Deco só consegue ajudar um em cada dez sobreendividados

  • ECO
  • 28 Fevereiro 2018

Número de pedidos de ajuda de sobreendividados à Deco caiu 2%, para cerca de 29 mil no ano passado, mas situações que chegam à associação de consumidores são muito difíceis.

Em 2017, o número de famílias sobreendividadas a pedir apoio à Deco caiu ligeiramente para 29 mil. Mas a associação de consumidores apenas conseguiu ajudar uma pequena parcela das famílias que apresentam taxas de esforço muito elevadas. A Deco ajudou uma em cada dez famílias que pediram ajuda ao seu gabinete de apoio aos sobreendividados (GAS), enquanto a taxa de esforço média supera 70% do rendimento, avança a Renascença.

Os dados constam no boletim estatístico do GAS que faz o balanço da atividade deste gabinete relativo ao ano passado. De acordo com esses dados, no ano passado a Deco recebeu cerca de 29 mil pedidos de ajuda de famílias sobreendividadas, 2% abaixo do verificado no ano anterior, mas apenas conseguiu ajudar 2.422 agregados. Ou seja, apenas cerca de 8% dos casos.

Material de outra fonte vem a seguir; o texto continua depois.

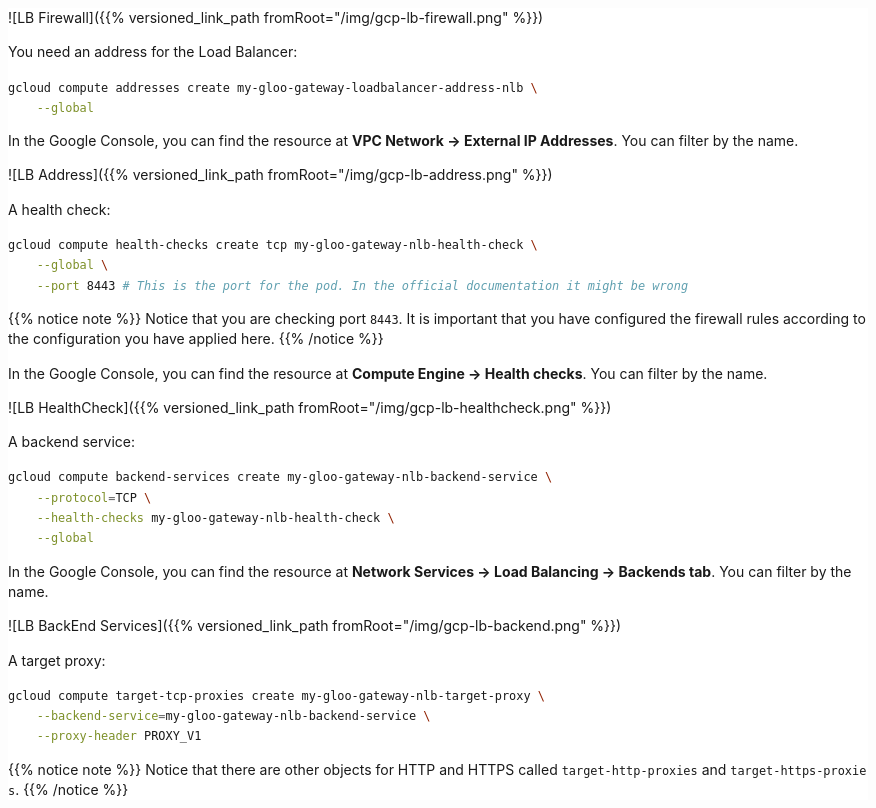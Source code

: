 ![LB Firewall]({{% versioned_link_path fromRoot="/img/gcp-lb-firewall.png" %}})

You need an address for the Load Balancer:

```bash
gcloud compute addresses create my-gloo-gateway-loadbalancer-address-nlb \
    --global
```

In the Google Console, you can find the resource at **VPC Network -> External IP Addresses**. You can filter by the name.

![LB Address]({{% versioned_link_path fromRoot="/img/gcp-lb-address.png" %}})

A health check:

```bash
gcloud compute health-checks create tcp my-gloo-gateway-nlb-health-check \
    --global \
    --port 8443 # This is the port for the pod. In the official documentation it might be wrong
```

{{% notice note %}}
Notice that you are checking port `8443`. It is important that you have configured the firewall rules according to the configuration you have applied here.
{{% /notice %}}

In the Google Console, you can find the resource at **Compute Engine -> Health checks**. You can filter by the name.

![LB HealthCheck]({{% versioned_link_path fromRoot="/img/gcp-lb-healthcheck.png" %}})

A backend service:

```bash
gcloud compute backend-services create my-gloo-gateway-nlb-backend-service \
    --protocol=TCP \
    --health-checks my-gloo-gateway-nlb-health-check \
    --global
```

In the Google Console, you can find the resource at **Network Services -> Load Balancing -> Backends tab**. You can filter by the name.

![LB BackEnd Services]({{% versioned_link_path fromRoot="/img/gcp-lb-backend.png" %}})

A target proxy:

```bash
gcloud compute target-tcp-proxies create my-gloo-gateway-nlb-target-proxy \
    --backend-service=my-gloo-gateway-nlb-backend-service \
    --proxy-header PROXY_V1
```

{{% notice note %}}
Notice that there are other objects for HTTP and HTTPS called `target-http-proxies` and `target-https-proxies`.
{{% /notice %}}

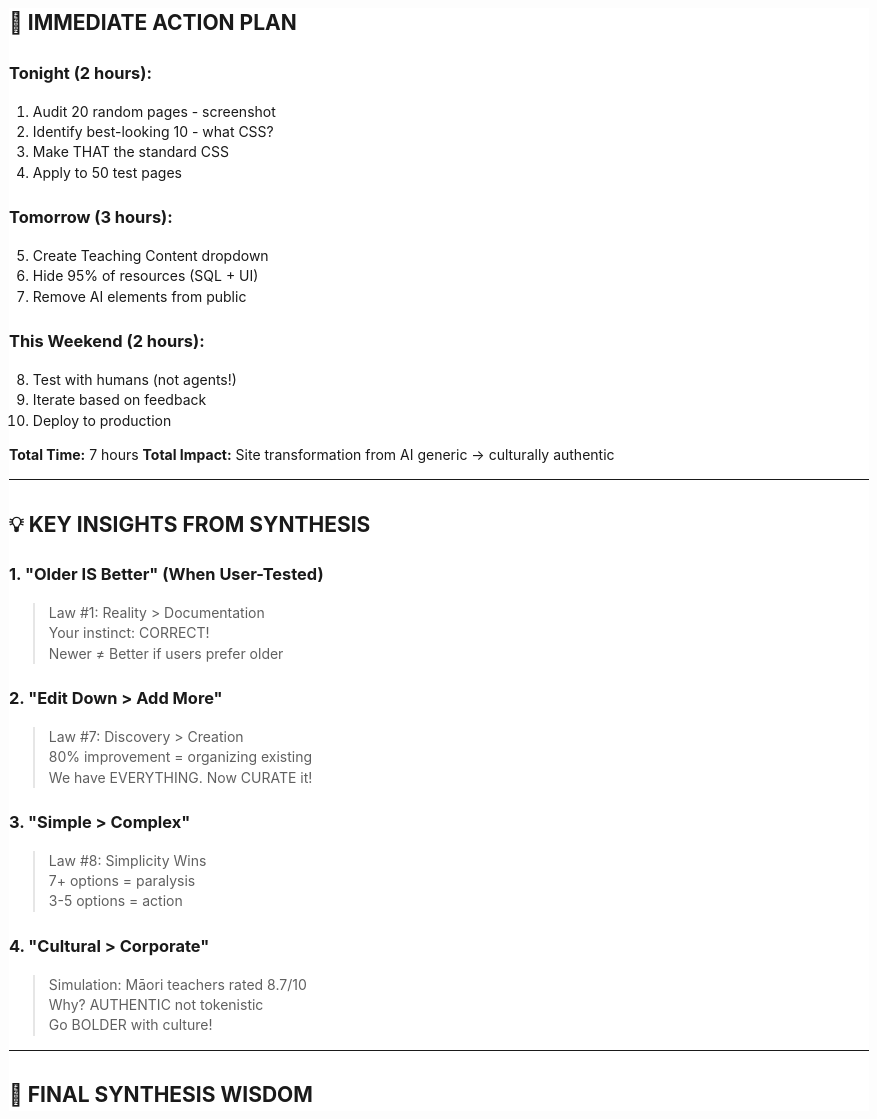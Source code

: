 
## 🚀 **IMMEDIATE ACTION PLAN**

### **Tonight (2 hours):**
1. Audit 20 random pages - screenshot
2. Identify best-looking 10 - what CSS?
3. Make THAT the standard CSS
4. Apply to 50 test pages

### **Tomorrow (3 hours):**
5. Create Teaching Content dropdown
6. Hide 95% of resources (SQL + UI)
7. Remove AI elements from public

### **This Weekend (2 hours):**
8. Test with humans (not agents!)
9. Iterate based on feedback
10. Deploy to production

**Total Time:** 7 hours
**Total Impact:** Site transformation from AI generic → culturally authentic

---

## 💡 **KEY INSIGHTS FROM SYNTHESIS**

### **1. "Older IS Better" (When User-Tested)**
> Law #1: Reality > Documentation  
> Your instinct: CORRECT!  
> Newer ≠ Better if users prefer older  

### **2. "Edit Down > Add More"**
> Law #7: Discovery > Creation  
> 80% improvement = organizing existing  
> We have EVERYTHING. Now CURATE it!  

### **3. "Simple > Complex"**
> Law #8: Simplicity Wins  
> 7+ options = paralysis  
> 3-5 options = action  

### **4. "Cultural > Corporate"**
> Simulation: Māori teachers rated 8.7/10  
> Why? AUTHENTIC not tokenistic  
> Go BOLDER with culture!  

---

## 🌟 **FINAL SYNTHESIS WISDOM**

Com um rendimento médio mensal de 1.200 euros, mas com encargos no valor de 850 por mês, a taxa de esforço das famílias portuguesas é de 70,8%, avança ainda a Renascença. O que se verifica é que, apesar de terem rendimentos e “não estarem em situação de pobreza, [estas famílias] têm os mesmos problemas que uma família em situação de pobreza”, afirmou Natália Nunes, responsável pelo GAS, citada pela rádio.

De acordo com o mesmo boletim, pela primeira vez, o valor médio dos créditos de cada família que recorreu à Deco para pedir apoio, ultrapassou os 100 mil euros. É destacada ainda a subida das penhoras e execuções para o segundo lugar das causas para o sobreendividamento (16%, mais 2% do que em 2016).